It's people like you that have allowed this massive governmental expansion into our personal lives as well as into the private sector.

Shit like "what's the harm?" "Hey, it'll help", "Somebody needs to pay for it".

What's the harm?

Here


Ideology & it's enforcers keep this country afloat. Rolling over & playing dead is what keeps us going in the toilet. Too bad ideology is losing because that means we all are.

gonz, shut up. i didn't "allow" anything. government and business have worked together in many ways for a very long time. since well before even you was hatched. so can your bullshit moralizing.

here's a news flash. you're not a valiant hero fighting the evil overstepping government. you've never stopped any of this mysterious government intrusion. you're some guy who lives in indiana. a little person, just like the rest of us.
 
yes, gato, defense is kinda goverment stuff, isn't it?

apparently you'd rather try to needle me than think about what the largest sources of innovation have been in this country historically. and those sources have been just as much gov as private.

what was YOUR point?

Article 1, section 8 was my point. Defense spending must be allocated by Congress. Everything else is a crap-shoot. As to your paragraph on innovation, you are a little off. Private enterprise has always been more innovative than government.
 
private enterprise is more innovative than government. okay. what kind of innovation are you talking about? simple hardware stuffs? organizational and work system innovation?

how about the US highway system. what would you call that? how would you describe its economic impact?
 
Stand & fight or die cowering in your own shit.

wow. big words. think you could teach little old me how to be a hero, too?

i've got a TV and a sofa. that seems like the starting point for your method. what next?
 
I'm completely able to be self-sufficient. I'm already doing things that make me so. You?
 
I think the radical right should go invade North Dakota, and become their own completely independent nation. The radical left can take South Dakota, make them two sovereign nations and let the rest of us, (the sane ones) get on with life. Plus they will share a border, so it will make prolonged meaningless warfare possible to stimulate there economies.

Think of all the crazy ass reality TV industry that would be BOOMING there!
 
I'm completely able to be self-sufficient. I'm already doing things that make me so. You?

yes, i'm sure you're really self sufficient every time you pick up your paycheck from the man.

you produce all your own consumables? wow. you must a farmer, a metallurgist, a chemist, and, well, fuck, just about everything else.

okay. you're "doing things." please share. maybe then i can get an idea of what the fuck you're talking about, and share my "doing things?"

you take a simple discussion about innovation and turn it into some kinda blood oath to machismo self-reliance. you're really a unique and fascinating creature.

Rambo-sideshow-2.jpg
 
private enterprise is more innovative than government. okay. what kind of innovation are you talking about? simple hardware stuffs? organizational and work system innovation?

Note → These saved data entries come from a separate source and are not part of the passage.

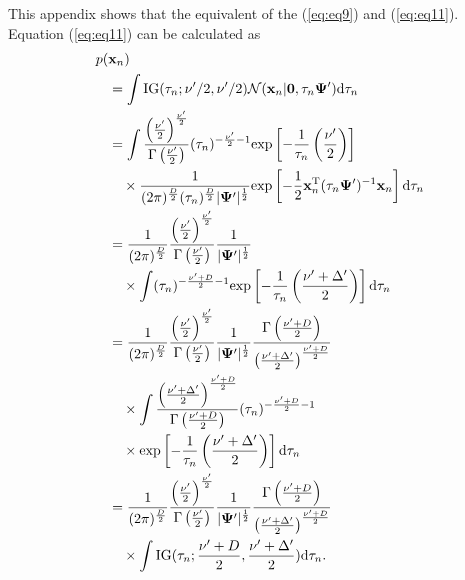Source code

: \documentclass[journal]{IEEEtran}
\begin{document}
This appendix shows that the equivalent of the (\ref{eq:eq9}) and (\ref{eq:eq11}).
Equation (\ref{eq:eq11}) can be calculated as
\begin{align}
	p(&\mathbf{x}_n) \notag \\
	&= \int \mathrm{IG}(\tau_n;\nu'/2,\nu'/2) \mathcal{N}(\mathbf{x}_n|\mathbf{0}, \tau_n \mathbf{\Psi}') \mathrm{d}{\tau_n} \nonumber\\
	&= \int \frac{\left(\frac{\nu'}{2}\right)^{\frac{\nu'}{2}}}{\Gamma \left(\frac{\nu'}{2}\right)} (\tau_n)^{-\frac{\nu'}{2}-1} \mathrm{exp} \left[-\frac{1}{\tau_n} \left(\frac{\nu'}{2} \right) \right] \nonumber\\
	&\quad\times\frac{1}{(2\pi)^{\frac{D}{2}}(\tau_n)^{\frac{D}{2}}|\mathbf{\Psi'}|^{\frac{1}{2}}} \mathrm{exp} \left[-\frac{1}{2}\mathbf{x}_n^\mathrm{T} (\tau_n\mathbf{\Psi'})^{-1} \mathbf{x}_n\right] \mathrm{d}{\tau_n} \nonumber\\
	&=\frac{1}{(2\pi)^{\frac{D}{2}}}\frac{\left(\frac{\nu'}{2}\right)^{\frac{\nu'}{2}}}{\Gamma \left(\frac{\nu'}{2}\right)}\frac{1}{|\mathbf{\Psi'}|^{\frac{1}{2}}} \nonumber\\
	&\quad\times \int (\tau_n)^{-\frac{\nu'+D}{2}-1} \mathrm{exp} \left[-\frac{1}{\tau_n} \left(\frac{\nu' + \Delta'}{2}\right) \right] \mathrm{d}{\tau_n} \nonumber \\
    &=\frac{1}{(2\pi)^{\frac{D}{2}}}\frac{\left(\frac{\nu'}{2}\right)^{\frac{\nu'}{2}}}{\Gamma \left(\frac{\nu'}{2}\right)}\frac{1}{|\mathbf{\Psi'}|^{\frac{1}{2}}} \frac{\Gamma \left(\frac{\nu'+D}{2}\right)}{\left(\frac{\nu'+\Delta'}{2}\right)^{\frac{\nu'+D}{2}}}\nonumber\\
	&\quad\times \int \frac{\left(\frac{\nu'+\Delta'}{2}\right)^{\frac{\nu'+D}{2}}}{\Gamma \left(\frac{\nu'+D}{2}\right)} (\tau_n)^{-\frac{\nu'+D}{2}-1} \nonumber\\
	&\quad\times \mathrm{exp} \left[-\frac{1}{\tau_n} \left(\frac{\nu' + \Delta'}{2}\right) \right] \mathrm{d}{\tau_n} \nonumber\\
	&=\frac{1}{(2\pi)^{\frac{D}{2}}}\frac{\left(\frac{\nu'}{2}\right)^{\frac{\nu'}{2}}}{\Gamma \left(\frac{\nu'}{2}\right)}\frac{1}{|\mathbf{\Psi'}|^{\frac{1}{2}}} \frac{\Gamma \left(\frac{\nu'+D}{2}\right)}{\left(\frac{\nu'+\Delta'}{2}\right)^{\frac{\nu'+D}{2}}}\nonumber\\
	&\quad\times \int \mathrm{IG}(\tau_n;\frac{\nu'+D}{2},\frac{\nu'+\Delta'}{2}) \mathrm{d}{\tau_n}.
	\label{eq:20}
\end{align}
\end{document}
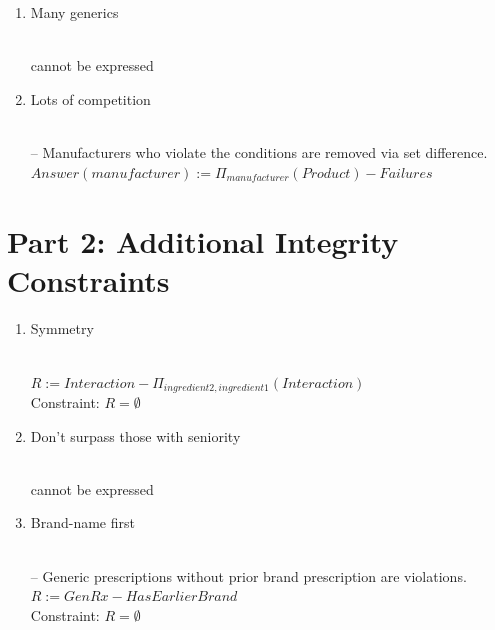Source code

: \documentclass{article}
\newcommand{\var}[1]{\mathit{#1}}
\begin{document}
\begin{enumerate}
\item {\large Many generics}

{~}\\
{\large
cannot be expressed
}

\item {\large Lots of competition}

{~}\\
{\large
-- Manufacturers who violate the conditions are removed via set difference. \\[5pt]
$
Answer(\var{manufacturer}) :=
  \Pi_{\var{manufacturer}}(\var{Product})
  -
  Failures
$
}

\end{enumerate}

\section*{Part 2: Additional Integrity Constraints}

\begin{enumerate}

\item {\large Symmetry}

{~}\\
{\large
$
R :=
  \var{Interaction}
  -
  \Pi_{\var{ingredient2}, \var{ingredient1}}(\var{Interaction})
$ \\[5pt]

Constraint: $R = \emptyset$
}

\item {\large Don't surpass those with seniority}

{~}\\
{\large
cannot be expressed
}

\item {\large Brand-name first}

{~}\\
{\large
-- Generic prescriptions without prior brand prescription are violations. \\[5pt]
$
R :=
  GenRx - HasEarlierBrand
$ \\[5pt]

Constraint: $R = \emptyset$
}

\end{enumerate}
\end{document}
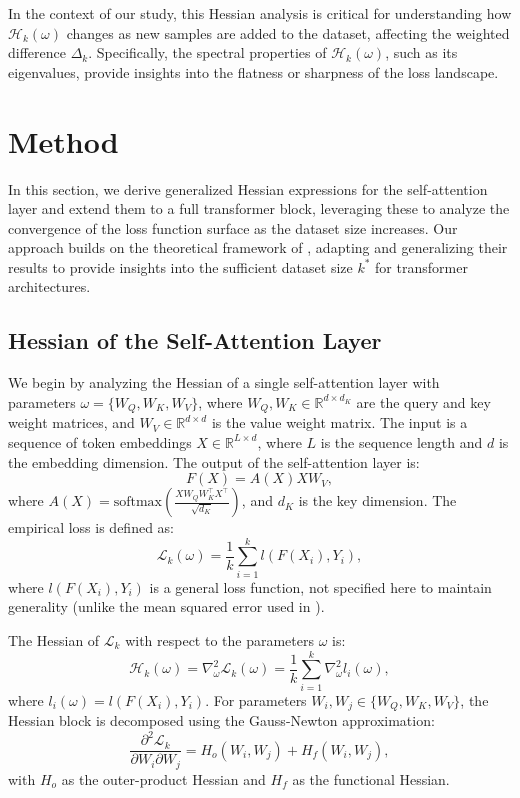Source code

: \documentclass{article}
\begin{document}
In the context of our study, this Hessian analysis is critical for understanding how $\mathcal{H}_k(\omega)$ changes as new samples are added to the dataset, affecting the weighted difference $\Delta_k$. Specifically, the spectral properties of $\mathcal{H}_k(\omega)$, such as its eigenvalues, provide insights into the flatness or sharpness of the loss landscape.

\section{Method}\label{sec:method}

In this section, we derive generalized Hessian expressions for the self-attention layer and extend them to a full transformer block, leveraging these to analyze the convergence of the loss function surface as the dataset size increases. Our approach builds on the theoretical framework of \cite{ormaniec2024attentionhessian}, adapting and generalizing their results to provide insights into the sufficient dataset size \( k^* \) for transformer architectures.

\subsection{Hessian of the Self-Attention Layer}\label{subsec:hessian_self_attention}

We begin by analyzing the Hessian of a single self-attention layer with parameters \( \omega = \{W_Q, W_K, W_V\} \), where \( W_Q, W_K \in \mathbb{R}^{d \times d_K} \) are the query and key weight matrices, and \( W_V \in \mathbb{R}^{d \times d} \) is the value weight matrix. The input is a sequence of token embeddings \( X \in \mathbb{R}^{L \times d} \), where \( L \) is the sequence length and \( d \) is the embedding dimension. The output of the self-attention layer is:
\[
F(X) = A(X) X W_V,
\]
where \( A(X) = \text{softmax}\left( \frac{X W_Q W_K^\top X^\top}{\sqrt{d_K}} \right) \), and \( d_K \) is the key dimension. The empirical loss is defined as:
\[
\mathcal{L}_k(\omega) = \frac{1}{k} \sum_{i=1}^k l(F(X_i), Y_i),
\]
where \( l(F(X_i), Y_i) \) is a general loss function, not specified here to maintain generality (unlike the mean squared error used in \cite{ormaniec2024attentionhessian}).

The Hessian of \( \mathcal{L}_k \) with respect to the parameters \( \omega \) is:
\[
\mathcal{H}_k(\omega) = \nabla^2_\omega \mathcal{L}_k(\omega) = \frac{1}{k} \sum_{i=1}^k \nabla^2_\omega l_i(\omega),
\]
where \( l_i(\omega) = l(F(X_i), Y_i) \). For parameters \( W_i, W_j \in \{W_Q, W_K, W_V\} \), the Hessian block is decomposed using the Gauss-Newton approximation:
\[
\frac{\partial^2 \mathcal{L}_k}{\partial W_i \partial W_j} = H_o(W_i, W_j) + H_f(W_i, W_j),
\]
with \( H_o \) as the outer-product Hessian and \( H_f \) as the functional Hessian.
\end{document}
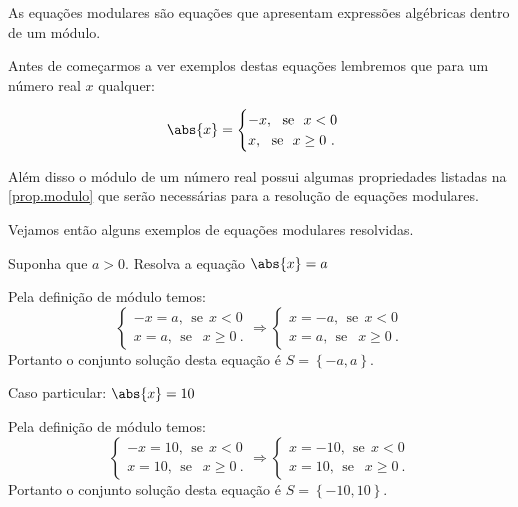    \vskip0.3cm
 \colorbox{azul}{
 \begin{minipage}{0.9\linewidth}
 \begin{center}
  As equações modulares são equações que apresentam expressões algébricas dentro de um módulo.
 \end{center}
 \end{minipage}}
 \vskip0.3cm

 Antes de começarmos a ver exemplos destas equações lembremos que para um número real $x$ qualquer:

 \[
\abs{x}= \begin{cases}
      -x, \ \ \text{se} \ \ x<0 \\
      x, \ \ \text{se} \ \ x \geq 0 \ .
     \end{cases}
\]

Além disso o módulo de um número real possui algumas propriedades listadas na \autoref{prop.modulo} que serão necessárias para a resolução de equações modulares.

Vejamos então alguns exemplos de equações modulares resolvidas.

\begin{exem} 
  Suponha que $a> 0$. Resolva a equação $\abs{x}= a$

  Pela definição de módulo temos:
  \[
  \begin{cases}
      -x= a, \ \ \text{se} \ \ x<0 \\
      x= a, \ \ \text{se } \ \ x \geq 0 \ .
     \end{cases}
     \Rightarrow
     \begin{cases}
      x= -a, \ \ \text{se} \ \ x<0 \\
      x= a, \ \ \text{se } \ \ x \geq 0 \ .
     \end{cases}
  \]
 Portanto o conjunto solução desta equação é $S= \left\{-a, a \right\}$.
\end{exem}

\begin{exem}
  Caso particular: $\abs{x}= 10$

  Pela definição de módulo temos:
  \[
  \begin{cases}
      -x= 10, \ \ \text{se} \ \ x<0 \\
      x= 10, \ \ \text{se } \ \ x \geq 0 \ .
     \end{cases}
     \Rightarrow
     \begin{cases}
      x= -10, \ \ \text{se} \ \ x<0 \\
      x= 10, \ \ \text{se } \ \ x \geq 0 \ .
     \end{cases}
  \]
 Portanto o conjunto solução desta equação é $S= \left\{-10, 10 \right\}$.
\end{exem}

Simple hardware stuffs and organizational innovation.

2minkey said:
how about the US highway system. what would you call that? how would you describe its economic impact?

The US Interstate system was mandated by Eisenhower in 1956 for rapid movement of troops across the US in case of invasion. The economic impact was a side-effect.
 
where do you think the modern factory system has its origins? what institutions were first able to aggregate and coordinate large groups of people? hmmm, i wonder.

yes, the highway system was a massive public works project. and i'm sure they were thinking of economic impact more than a little bit when they came up with the idea.

if you wanna stick to the caricature-of-itself ideological position that gonz has taken, that private industry heroes are the spewing fountain of everything cool, that's fine. you'd be ass wrong, but, hey, that's your choice.

people can be innovative in all kinds of organizational contexts. and many private companies are just as much of mausoleums as the worst cliche of a government bureaucracy that any flag-waving red-blooded capitalist hero motherfucker (who is typically also a wage laborer and knows nothing of how corporations are actually run) could ever blog about from his sofa in toledo.

:hangman:
 
Simple hardware stuffs and organizational innovation.



The US Interstate system was mandated by Eisenhower in 1956 for rapid movement of troops across the US in case of invasion. The economic impact was a side-effect.

Quite true. Another fact is that it was specified that there must be one mile of straight road every five miles so that aircraft could use the roadway as a runway. The Eisenhower Highway System belongs to the federal government and the general populace may use it only for as long as the federal government allows its use. That permission can still be removed at any time.
 
where do you think the modern factory system has its origins? what institutions were first able to aggregate and coordinate large groups of people? hmmm, i wonder.

The modern factory system has its origins in the middle ages...mostly through the Catholic Church...and monarchy.

2minkey said:
yes, the highway system was a massive public works project. and i'm sure they were thinking of economic impact more than a little bit when they came up with the idea.

Probably, but the bill wasn't written that way.

2minkey said:
if you wanna stick to the caricature-of-itself ideological position that gonz has taken, that private industry heroes are the spewing fountain of everything cool, that's fine. you'd be ass wrong, but, hey, that's your choice.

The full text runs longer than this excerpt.